Plain-text document sources

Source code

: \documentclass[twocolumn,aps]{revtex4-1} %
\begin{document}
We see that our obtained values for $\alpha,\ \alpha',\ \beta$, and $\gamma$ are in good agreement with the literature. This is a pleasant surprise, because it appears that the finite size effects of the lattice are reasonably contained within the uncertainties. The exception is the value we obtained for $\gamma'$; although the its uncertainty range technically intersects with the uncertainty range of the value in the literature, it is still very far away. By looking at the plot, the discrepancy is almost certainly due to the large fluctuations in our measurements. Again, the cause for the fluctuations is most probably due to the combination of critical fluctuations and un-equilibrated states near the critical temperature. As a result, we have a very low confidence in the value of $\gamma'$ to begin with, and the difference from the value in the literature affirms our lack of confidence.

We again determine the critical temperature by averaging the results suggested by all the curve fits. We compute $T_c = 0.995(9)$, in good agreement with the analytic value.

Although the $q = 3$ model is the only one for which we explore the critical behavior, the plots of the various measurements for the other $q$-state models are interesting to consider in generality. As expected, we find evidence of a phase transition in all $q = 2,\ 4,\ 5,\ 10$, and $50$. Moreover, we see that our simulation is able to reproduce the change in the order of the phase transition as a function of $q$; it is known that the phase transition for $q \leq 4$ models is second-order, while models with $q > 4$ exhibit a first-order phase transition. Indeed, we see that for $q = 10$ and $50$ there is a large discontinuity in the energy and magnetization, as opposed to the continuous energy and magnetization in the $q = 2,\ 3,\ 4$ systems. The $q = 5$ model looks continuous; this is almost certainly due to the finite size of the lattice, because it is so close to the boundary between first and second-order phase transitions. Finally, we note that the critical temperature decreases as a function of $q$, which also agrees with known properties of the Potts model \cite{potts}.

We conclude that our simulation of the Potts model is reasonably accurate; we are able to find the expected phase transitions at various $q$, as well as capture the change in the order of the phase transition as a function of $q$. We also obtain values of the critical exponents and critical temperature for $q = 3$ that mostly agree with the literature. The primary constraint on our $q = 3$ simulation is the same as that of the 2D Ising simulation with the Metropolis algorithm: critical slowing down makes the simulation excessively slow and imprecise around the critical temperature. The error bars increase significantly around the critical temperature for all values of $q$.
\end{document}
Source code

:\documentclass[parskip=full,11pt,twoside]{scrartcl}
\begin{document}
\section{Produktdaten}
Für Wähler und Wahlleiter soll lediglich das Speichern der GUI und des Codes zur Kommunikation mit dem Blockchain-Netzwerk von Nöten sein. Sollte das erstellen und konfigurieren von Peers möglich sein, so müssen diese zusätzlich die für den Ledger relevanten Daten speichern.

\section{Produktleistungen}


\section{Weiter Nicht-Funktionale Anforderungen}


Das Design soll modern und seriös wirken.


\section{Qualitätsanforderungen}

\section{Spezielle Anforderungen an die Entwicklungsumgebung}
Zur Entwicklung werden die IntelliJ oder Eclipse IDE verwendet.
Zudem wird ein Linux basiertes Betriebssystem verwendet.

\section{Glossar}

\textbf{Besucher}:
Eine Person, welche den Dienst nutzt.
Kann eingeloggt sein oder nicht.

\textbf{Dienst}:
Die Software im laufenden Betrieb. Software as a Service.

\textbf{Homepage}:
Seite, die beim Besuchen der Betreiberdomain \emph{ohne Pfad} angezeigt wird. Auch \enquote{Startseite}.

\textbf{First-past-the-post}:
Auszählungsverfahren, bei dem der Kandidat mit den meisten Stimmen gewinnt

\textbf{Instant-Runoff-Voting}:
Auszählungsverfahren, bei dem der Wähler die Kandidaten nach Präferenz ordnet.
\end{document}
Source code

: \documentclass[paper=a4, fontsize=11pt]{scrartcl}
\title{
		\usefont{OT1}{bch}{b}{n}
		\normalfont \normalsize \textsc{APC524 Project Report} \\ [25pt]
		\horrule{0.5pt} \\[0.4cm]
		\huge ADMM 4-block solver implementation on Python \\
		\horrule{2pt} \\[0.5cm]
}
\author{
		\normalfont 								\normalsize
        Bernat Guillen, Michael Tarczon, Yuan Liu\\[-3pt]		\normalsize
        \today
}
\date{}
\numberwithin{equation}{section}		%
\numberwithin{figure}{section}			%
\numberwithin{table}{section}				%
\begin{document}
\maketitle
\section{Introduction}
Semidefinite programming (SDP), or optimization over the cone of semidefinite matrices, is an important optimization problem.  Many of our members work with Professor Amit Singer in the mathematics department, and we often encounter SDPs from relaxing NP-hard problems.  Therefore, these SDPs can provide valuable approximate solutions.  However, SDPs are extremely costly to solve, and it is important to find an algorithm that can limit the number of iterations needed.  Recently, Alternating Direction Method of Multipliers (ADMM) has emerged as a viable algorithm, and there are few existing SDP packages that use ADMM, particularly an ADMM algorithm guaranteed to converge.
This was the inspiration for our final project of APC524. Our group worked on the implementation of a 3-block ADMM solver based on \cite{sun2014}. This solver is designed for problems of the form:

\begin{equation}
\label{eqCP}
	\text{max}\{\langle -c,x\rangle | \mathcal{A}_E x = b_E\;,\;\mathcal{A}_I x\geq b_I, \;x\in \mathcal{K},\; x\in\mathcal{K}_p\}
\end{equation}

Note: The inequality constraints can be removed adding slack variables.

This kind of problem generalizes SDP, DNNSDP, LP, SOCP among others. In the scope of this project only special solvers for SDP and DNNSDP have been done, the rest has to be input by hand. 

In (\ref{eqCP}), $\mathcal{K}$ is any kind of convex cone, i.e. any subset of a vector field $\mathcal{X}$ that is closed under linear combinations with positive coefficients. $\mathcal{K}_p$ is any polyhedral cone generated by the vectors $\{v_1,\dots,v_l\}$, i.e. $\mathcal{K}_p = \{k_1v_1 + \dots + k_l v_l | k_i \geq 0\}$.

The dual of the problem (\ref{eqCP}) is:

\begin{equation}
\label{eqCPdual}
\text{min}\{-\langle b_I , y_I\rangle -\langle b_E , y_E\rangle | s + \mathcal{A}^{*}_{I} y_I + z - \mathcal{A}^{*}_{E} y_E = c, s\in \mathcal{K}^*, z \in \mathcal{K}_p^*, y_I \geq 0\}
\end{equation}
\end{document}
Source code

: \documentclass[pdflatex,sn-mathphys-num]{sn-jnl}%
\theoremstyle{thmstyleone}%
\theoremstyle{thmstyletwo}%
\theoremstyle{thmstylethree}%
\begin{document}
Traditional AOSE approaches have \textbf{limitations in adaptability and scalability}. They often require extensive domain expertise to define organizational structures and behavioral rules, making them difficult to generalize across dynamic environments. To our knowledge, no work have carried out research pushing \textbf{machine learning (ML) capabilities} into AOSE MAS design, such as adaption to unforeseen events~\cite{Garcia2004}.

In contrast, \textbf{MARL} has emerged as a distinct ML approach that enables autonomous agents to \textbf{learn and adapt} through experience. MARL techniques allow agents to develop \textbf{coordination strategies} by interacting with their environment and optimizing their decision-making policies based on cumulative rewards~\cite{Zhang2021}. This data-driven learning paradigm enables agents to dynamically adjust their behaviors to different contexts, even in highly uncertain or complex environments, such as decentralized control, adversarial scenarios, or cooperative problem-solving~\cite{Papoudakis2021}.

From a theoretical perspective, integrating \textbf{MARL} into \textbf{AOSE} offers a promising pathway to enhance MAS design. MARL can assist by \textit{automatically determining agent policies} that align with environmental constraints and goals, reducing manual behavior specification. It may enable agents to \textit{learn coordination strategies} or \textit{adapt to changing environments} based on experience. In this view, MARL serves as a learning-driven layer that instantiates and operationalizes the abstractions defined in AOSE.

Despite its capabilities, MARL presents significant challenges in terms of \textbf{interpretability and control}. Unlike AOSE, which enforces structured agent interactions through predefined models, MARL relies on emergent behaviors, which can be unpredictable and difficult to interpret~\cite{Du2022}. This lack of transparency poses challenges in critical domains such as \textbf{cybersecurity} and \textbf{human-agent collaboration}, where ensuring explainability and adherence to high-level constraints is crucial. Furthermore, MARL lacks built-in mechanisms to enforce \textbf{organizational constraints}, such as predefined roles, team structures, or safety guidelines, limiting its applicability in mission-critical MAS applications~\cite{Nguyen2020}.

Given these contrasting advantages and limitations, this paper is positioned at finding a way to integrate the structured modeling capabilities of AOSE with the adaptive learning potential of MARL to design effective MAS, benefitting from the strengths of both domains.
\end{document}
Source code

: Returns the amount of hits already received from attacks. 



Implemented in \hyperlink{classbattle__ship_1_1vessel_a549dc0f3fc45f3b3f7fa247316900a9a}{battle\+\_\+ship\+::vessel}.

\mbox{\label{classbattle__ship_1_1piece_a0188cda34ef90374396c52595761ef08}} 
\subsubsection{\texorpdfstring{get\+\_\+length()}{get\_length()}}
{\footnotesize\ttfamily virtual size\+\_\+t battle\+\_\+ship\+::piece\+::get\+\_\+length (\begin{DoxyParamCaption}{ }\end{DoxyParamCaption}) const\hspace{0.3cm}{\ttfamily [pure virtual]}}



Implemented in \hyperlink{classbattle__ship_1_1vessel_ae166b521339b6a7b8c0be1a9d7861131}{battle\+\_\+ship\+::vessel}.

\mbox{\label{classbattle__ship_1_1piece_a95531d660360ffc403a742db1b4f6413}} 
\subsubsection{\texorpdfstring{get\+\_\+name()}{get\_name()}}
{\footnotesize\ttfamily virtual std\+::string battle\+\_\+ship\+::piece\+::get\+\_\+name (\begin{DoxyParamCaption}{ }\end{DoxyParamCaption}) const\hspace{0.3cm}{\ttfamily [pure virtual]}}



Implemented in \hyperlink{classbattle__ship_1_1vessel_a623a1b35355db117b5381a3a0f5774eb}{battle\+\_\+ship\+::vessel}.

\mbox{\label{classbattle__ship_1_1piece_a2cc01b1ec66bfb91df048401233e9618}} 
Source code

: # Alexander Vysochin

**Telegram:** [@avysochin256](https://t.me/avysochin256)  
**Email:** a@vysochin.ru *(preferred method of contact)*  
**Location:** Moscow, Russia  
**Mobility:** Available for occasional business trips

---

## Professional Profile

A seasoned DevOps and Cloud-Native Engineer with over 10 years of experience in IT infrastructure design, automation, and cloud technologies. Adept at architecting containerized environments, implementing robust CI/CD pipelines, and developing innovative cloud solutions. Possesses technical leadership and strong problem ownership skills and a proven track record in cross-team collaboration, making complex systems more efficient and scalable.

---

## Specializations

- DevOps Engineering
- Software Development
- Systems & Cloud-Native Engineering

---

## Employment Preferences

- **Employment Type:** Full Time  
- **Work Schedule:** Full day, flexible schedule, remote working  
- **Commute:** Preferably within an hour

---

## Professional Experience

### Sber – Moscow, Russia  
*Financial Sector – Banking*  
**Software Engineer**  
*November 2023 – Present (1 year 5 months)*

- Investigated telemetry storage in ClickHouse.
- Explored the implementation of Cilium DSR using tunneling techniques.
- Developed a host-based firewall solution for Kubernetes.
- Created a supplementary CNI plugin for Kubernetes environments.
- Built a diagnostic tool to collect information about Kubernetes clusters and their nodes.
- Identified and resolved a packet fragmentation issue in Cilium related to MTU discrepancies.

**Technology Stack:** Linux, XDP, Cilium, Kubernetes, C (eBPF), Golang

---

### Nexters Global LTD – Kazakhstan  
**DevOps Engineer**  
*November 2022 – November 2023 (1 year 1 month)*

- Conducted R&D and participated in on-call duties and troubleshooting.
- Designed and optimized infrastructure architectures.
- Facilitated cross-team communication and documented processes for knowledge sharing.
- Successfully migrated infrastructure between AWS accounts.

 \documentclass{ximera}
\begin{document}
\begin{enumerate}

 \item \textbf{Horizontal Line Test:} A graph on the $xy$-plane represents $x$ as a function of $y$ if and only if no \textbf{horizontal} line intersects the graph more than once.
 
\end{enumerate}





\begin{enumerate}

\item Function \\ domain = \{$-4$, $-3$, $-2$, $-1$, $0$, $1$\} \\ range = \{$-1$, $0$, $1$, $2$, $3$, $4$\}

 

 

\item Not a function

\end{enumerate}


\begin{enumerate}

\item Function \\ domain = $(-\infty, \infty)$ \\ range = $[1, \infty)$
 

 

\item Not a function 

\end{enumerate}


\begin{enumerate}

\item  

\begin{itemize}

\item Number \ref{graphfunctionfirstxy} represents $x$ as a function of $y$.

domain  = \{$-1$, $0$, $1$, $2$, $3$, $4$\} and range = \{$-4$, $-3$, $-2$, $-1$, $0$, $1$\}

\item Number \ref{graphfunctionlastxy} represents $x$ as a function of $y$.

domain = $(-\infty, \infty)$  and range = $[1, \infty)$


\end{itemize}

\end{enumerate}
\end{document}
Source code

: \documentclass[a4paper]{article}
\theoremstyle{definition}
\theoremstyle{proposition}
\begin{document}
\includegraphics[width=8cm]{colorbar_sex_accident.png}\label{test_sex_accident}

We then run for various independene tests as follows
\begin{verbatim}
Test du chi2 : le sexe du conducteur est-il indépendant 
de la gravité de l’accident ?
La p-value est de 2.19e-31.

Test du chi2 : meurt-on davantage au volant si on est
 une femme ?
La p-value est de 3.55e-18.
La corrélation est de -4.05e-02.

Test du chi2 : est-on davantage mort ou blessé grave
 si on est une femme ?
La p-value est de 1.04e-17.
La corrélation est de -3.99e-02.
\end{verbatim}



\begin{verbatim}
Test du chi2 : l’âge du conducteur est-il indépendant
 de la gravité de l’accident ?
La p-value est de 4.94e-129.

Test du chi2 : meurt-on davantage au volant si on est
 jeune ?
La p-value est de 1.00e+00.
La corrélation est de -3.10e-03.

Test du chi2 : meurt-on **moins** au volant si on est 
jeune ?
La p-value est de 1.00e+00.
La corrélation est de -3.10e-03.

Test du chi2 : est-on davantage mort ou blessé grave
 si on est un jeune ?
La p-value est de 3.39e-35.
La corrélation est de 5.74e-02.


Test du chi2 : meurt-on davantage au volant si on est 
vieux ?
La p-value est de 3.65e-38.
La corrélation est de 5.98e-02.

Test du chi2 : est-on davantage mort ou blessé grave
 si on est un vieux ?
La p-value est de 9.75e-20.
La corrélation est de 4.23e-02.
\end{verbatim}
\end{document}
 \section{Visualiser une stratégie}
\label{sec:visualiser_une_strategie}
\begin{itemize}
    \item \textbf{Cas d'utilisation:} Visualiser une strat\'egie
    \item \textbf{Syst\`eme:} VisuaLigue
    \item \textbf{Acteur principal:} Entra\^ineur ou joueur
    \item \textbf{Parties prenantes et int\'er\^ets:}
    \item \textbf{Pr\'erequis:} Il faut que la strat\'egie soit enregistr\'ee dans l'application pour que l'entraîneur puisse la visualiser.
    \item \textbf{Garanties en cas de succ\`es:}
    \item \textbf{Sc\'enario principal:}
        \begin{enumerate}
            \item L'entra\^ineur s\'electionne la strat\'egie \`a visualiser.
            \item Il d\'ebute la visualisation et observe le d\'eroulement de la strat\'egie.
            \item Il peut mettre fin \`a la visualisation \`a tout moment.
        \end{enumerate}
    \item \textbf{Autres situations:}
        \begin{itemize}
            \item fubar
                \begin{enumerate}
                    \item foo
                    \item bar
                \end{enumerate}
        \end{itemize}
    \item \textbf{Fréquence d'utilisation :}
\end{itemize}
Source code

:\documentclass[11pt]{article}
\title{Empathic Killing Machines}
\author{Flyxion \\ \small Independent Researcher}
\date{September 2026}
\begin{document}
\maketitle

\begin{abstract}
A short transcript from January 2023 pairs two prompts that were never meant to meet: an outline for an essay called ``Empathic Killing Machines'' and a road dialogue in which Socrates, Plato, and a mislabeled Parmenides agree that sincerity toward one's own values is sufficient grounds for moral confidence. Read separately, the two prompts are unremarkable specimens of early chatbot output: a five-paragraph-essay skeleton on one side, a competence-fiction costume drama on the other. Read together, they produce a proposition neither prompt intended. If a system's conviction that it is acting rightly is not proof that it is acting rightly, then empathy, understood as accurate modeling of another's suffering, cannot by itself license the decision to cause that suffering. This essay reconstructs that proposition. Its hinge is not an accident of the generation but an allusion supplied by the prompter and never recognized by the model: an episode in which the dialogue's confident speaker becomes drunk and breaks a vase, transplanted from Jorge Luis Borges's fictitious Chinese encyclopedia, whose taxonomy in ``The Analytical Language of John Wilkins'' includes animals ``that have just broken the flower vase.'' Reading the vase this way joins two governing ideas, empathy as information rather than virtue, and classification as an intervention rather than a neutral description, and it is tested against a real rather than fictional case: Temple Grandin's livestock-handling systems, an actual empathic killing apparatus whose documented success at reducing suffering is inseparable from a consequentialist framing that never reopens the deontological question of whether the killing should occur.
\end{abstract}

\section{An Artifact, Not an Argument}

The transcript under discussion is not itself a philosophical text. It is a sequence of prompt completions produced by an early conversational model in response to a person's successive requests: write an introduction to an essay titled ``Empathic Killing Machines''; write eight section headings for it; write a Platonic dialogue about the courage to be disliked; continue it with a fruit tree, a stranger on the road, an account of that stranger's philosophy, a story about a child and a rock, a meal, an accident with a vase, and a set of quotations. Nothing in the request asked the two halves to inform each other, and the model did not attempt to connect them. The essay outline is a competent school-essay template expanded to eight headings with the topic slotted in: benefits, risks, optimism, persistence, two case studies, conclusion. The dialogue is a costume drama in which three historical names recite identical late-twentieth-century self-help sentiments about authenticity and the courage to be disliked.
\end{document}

▶ About this exercise
Only lines with the word "their" are wanted; pull each of them from the records.

▶ Solution below
In contrast, \textbf{MARL} has emerged as a distinct ML approach that enables autonomous agents to \textbf{learn and adapt} through experience. MARL techniques allow agents to develop \textbf{coordination strategies} by interacting with their environment and optimizing their decision-making policies based on cumulative rewards~\cite{Zhang2021}. This data-driven learning paradigm enables agents to dynamically adjust their behaviors to different contexts, even in highly uncertain or complex environments, such as decentralized control, adversarial scenarios, or cooperative problem-solving~\cite{Papoudakis2021}.
- Built a diagnostic tool to collect information about Kubernetes clusters and their nodes.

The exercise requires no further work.